Join us for an illuminating evening with Hope Reese, author of The Women Are Not Fine, as she takes us through the dark and complex history of the women of Nagyrév, Hungary - who, in the early 20th century, turned to mass poisoning as a painful act of rebellion. Drawing on court records, police archives, and untold testimonies, Reese builds a layered portrait of desperation, survival, and the silences that hide within communities.
This event will be a deep-dive discussion and Q&A:
- Reese will lead us through her research journey, narrative choices, and the difficult moral questions that arise.
- We’ll engage with the intersections of gender, violence, community, and how history remembers or forgets.

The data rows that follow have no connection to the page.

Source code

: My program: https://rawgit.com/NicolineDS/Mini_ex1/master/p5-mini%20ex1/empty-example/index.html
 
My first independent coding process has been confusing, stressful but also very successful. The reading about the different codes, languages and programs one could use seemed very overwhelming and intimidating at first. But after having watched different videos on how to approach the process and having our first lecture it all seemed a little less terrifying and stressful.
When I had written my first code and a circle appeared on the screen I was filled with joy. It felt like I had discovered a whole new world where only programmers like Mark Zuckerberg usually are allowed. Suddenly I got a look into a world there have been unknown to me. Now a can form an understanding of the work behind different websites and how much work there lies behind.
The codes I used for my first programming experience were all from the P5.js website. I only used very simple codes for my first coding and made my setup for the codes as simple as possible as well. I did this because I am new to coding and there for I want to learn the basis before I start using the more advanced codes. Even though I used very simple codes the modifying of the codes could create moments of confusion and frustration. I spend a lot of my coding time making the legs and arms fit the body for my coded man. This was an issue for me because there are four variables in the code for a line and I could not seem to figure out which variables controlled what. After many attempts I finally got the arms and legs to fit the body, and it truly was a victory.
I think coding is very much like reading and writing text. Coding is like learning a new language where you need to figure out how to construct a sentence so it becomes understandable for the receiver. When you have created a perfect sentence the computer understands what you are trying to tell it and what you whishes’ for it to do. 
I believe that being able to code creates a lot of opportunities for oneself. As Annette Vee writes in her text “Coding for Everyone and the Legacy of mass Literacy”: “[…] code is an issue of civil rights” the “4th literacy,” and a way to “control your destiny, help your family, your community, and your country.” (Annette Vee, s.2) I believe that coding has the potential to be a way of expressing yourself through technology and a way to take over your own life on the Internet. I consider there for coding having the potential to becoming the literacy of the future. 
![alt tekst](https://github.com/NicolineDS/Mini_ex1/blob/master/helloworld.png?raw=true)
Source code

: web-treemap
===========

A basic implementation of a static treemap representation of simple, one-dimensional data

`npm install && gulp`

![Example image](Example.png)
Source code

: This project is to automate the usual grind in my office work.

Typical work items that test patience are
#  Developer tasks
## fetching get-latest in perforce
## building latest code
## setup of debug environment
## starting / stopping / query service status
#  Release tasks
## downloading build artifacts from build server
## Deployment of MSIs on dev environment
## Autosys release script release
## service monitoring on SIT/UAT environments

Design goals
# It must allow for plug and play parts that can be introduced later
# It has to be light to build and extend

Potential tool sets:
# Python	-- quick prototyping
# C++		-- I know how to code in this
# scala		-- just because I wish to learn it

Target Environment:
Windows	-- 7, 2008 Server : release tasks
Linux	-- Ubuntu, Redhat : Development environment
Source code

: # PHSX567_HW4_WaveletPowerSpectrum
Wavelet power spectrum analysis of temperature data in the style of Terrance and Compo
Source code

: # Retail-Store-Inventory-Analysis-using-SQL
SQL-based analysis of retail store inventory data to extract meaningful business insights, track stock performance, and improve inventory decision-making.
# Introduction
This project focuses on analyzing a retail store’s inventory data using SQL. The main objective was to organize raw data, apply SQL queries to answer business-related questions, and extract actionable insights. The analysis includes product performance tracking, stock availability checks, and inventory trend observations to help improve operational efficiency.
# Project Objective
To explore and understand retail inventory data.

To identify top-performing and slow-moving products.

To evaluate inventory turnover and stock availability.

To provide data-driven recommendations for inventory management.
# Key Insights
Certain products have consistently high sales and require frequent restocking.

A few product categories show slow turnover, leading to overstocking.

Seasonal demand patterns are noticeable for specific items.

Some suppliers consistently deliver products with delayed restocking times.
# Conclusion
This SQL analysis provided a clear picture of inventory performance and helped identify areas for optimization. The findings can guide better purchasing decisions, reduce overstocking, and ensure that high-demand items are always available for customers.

- Audience members are invited to ask questions, reflect, and discuss with Reese and the host.
Whether you’re fascinated by true crime, feminist history, archival storytelling, or unsettling tales of agency and constraint - this event promises to challenge, provoke, and stay with you long after.
About the Book
The Women Are Not Fine: The Dark History of a Poisonous Sisterhood by Hope Reese
In the remote village of Nagyrév, midwife Zsuzsanna Fazekas became confidante to suffering women — helping birth, offering sanctuary, listening. Over decades, these women faced abusive husbands, societal neglect, and cultural erasure. When they felt utterly unheard, a tragic solution emerged: arsenic, sometimes mixed from flypaper, slipped into stews, porridges, brandy.
What followed was one of the deadliest poisoning epidemics in modern history. The women were never seen as radical, only monstrous.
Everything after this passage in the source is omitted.